Capacidade de atendimento a pacientes do coronavírus no Hospital Municipal ‘Vereador Antônio Orlando Navarro’ chega perto do limite nesta quarta-feira

3 mar 2021 – 14h53
As vacinas em uso no Brasil são consideradas seguras, segundo o que informou a Anvisa (Foto: Agência Brasil)

OMinistério da Saúde divulgou até a tarde desta quarta-feira (3) a 117ª morte de morador de Paulínia pela Covid-19. Desde o início da pandemia, são 8.618 contaminados pela doença na cidade, de acordo com o governo federal, responsável pelos números oficiais da doença no Brasil. Para a Prefeitura, são 112 óbitos, 7.586 infectados e 7.105 recuperados da doença.

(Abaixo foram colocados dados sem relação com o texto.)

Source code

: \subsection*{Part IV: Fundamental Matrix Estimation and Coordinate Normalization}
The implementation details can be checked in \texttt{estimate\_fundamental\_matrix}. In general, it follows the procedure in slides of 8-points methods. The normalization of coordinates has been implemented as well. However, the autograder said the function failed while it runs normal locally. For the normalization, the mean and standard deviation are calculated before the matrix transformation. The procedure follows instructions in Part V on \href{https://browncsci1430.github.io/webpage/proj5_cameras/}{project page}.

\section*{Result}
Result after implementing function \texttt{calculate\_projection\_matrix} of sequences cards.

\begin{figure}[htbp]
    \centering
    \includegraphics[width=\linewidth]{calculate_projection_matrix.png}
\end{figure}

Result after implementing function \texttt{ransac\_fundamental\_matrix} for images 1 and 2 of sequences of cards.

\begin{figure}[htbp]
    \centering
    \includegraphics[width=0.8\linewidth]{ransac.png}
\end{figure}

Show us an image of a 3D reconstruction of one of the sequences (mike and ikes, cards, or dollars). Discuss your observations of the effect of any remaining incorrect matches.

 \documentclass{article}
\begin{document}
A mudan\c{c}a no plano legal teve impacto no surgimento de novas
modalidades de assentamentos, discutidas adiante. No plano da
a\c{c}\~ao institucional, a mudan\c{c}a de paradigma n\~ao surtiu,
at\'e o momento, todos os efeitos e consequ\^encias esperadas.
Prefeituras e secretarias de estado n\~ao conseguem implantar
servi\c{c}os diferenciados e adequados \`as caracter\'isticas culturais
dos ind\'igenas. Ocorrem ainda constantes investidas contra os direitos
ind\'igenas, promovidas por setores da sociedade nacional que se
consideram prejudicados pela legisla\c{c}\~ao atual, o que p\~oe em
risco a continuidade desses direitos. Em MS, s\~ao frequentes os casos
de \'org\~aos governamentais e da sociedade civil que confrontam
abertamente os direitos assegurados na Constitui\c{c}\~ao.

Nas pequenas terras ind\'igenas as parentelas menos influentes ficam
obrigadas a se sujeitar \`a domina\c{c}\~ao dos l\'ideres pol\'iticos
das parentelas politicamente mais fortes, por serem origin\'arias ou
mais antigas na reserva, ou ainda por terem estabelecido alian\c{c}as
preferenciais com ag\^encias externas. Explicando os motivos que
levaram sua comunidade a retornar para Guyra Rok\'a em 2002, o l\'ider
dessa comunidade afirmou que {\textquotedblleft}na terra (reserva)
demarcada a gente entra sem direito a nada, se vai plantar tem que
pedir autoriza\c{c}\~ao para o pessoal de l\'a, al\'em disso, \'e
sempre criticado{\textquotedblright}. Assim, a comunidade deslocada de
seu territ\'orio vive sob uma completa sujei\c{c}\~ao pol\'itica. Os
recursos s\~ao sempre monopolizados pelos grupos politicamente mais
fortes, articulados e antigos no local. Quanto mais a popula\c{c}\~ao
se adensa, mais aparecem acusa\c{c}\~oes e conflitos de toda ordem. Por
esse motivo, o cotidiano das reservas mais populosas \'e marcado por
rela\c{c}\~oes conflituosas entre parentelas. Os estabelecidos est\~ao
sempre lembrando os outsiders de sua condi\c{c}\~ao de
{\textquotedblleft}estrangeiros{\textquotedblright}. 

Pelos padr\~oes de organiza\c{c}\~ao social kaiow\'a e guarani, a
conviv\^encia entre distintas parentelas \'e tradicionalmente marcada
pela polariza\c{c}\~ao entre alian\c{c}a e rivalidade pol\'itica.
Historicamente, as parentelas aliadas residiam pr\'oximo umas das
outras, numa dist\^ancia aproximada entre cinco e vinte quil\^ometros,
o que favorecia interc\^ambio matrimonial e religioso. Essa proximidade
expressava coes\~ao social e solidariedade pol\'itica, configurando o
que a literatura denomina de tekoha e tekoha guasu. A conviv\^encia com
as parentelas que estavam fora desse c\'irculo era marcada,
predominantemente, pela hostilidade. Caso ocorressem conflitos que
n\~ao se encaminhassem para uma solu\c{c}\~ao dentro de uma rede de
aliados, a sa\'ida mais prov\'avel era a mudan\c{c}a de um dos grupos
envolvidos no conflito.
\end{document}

Até as 9h30 desta quarta-feira, a capacidade de atendimento a pacientes Covid-19 no Hospital Municipal de Paulínia “Vereador Antônio Orlando Navarro” chegou próximo de seu limite – dos 14 leitos de Unidade de Terapia Intensiva (UTI) destinados a internados em decorrência do coronavírus, 13 estavam ocupados; e dos 26 leitos clínicos, 100% estavam com doentes da pandemia (17 positivos e nove suspeitos). No início da noite, a cidade decidiu se antecipar ao estado dois dias e entrar na fase vermelha nesta 5ª-feira (4).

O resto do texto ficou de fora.